Alfa Diallo pense aussi que la Guinée accumule un retard important sur le web  : 

 Particulièrement touché par ces vérités. Mais, moi je pense que vous êtes sur la bonne voie. La formation est l'élement qui manque à la chaine. En Guinée, même ceux qui ont des choses à dire ou à montrer ont un serieux handicap: la non maitrise des outils du web. J'ai participé à une seule séance de votre formation à la MDP, mais croyez moi j'ai baucoup appris. Courage!!!

Tafsir Balde est touché par les mots de son concitoyen et affirme que les Guinéens doivent se responsabiliser, spécifiquement sa diaspora (Balde est résident au Maroc) : 

 Très profondément touché par ces réalités. Tu a frappé fort cher Alimou Sow. Au faite, moi je trouve que ce retard n'est pas toujours du côté de la Guinée, mais du guinéen en quelque sorte (sauf quelque uns). Au Maroc ici, des jeunes guinéens talentueux y sont, mais pas tellement branchés dans la blogosphère. Je ne connais qu'un seul mondoblogeuer guinéen ici (Kba), si non, le reste, ce ne sont que des simples internautes. J'ai représenté la Guinée et l'Afrique en général dans pas mal d'événements web ici au Maroc; ou j'étais le seul participant sub-saharien!… 

Thierno Diallo  pense que certains blogueurs sont capables de faire avancer l'engagement civique numérique sur le web en Guinée mais qu'il faut s'organiser : 

Bonjour Alimou, debut août j'ai profité de mon séjour à Labé pour parler de ce triste constat avec Bilaly. On a même dressé la liste (non exhaustive) des personnes qui se sont montrées aptes (par leur civisme) à faire partie de cette organisation ; en plus de ceux que tu as mentionnés dans la publication il y a Aguibou Ramadane et Ousmane Tanou….

Tu sais autant que les autres blogueurs que nous ne pouvons pas être manipulés comme les jeunes qui soutiennent aveuglément l'un ou l'autre camp en échange de quelques billets de banque, sans se soucier de l'intérêt de la Nation. 

Mamadou Aliou Balde pense qu'une des raisons de ce manque d'engagement peut être imputé aux difficultés des Guinéens à maitriser la langue française :  

Félicitation Mr Sow. Je suis un des vos lecteurs assidus. Sans démagogie ,j'ai un grand respect pour votre plume [..]  J'ai commencé à pratiquer la langue de Molière qu'à l'age de 14 ans. Je sais combien, des fois, écrire et parler français est difficile pour les jeunes guinéens. Je pratique l'école guinéenne depuis plus de 20 ans en tant que promoteur d'école et enseignant. Je sais combien, des fois, notre éducation est au rabais. Intéresser les jeunes guinéens à l'écriture est un vrai parcours de combattant. 

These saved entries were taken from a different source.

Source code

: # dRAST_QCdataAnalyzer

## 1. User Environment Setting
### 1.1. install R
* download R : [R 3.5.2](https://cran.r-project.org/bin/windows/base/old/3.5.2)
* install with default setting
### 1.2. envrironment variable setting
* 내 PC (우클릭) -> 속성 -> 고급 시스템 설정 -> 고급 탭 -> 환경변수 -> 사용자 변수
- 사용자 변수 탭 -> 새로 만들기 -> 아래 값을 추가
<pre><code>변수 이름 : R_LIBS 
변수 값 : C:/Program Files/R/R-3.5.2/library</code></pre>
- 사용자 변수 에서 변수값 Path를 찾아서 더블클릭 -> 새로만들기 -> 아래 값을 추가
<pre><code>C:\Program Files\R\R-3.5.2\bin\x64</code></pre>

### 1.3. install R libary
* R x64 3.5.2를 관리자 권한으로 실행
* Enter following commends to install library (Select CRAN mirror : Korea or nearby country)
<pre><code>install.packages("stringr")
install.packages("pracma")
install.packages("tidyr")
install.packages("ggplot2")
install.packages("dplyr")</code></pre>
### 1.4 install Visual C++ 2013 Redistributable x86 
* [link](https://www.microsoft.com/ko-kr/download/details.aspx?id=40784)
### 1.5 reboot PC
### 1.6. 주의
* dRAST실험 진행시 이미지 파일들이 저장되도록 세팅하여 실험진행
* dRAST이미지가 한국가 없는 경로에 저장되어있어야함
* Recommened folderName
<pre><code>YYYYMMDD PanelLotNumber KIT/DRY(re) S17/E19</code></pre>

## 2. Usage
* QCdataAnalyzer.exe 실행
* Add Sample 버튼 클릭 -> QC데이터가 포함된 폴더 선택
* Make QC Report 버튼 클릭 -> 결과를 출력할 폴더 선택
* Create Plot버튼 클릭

Ce débat résume bien les nombreux handicaps de la blogosphère guinéenne. Ils manquent de préparation en français, la langue de communication qu'ils utilisent le plus régulièrement dans l'écrit. Ils agissent individuellement dans un environnement pauvre où ils doivent relever chaque jour de nombreux défis dont l'accès régulier aux services de base dont Internet.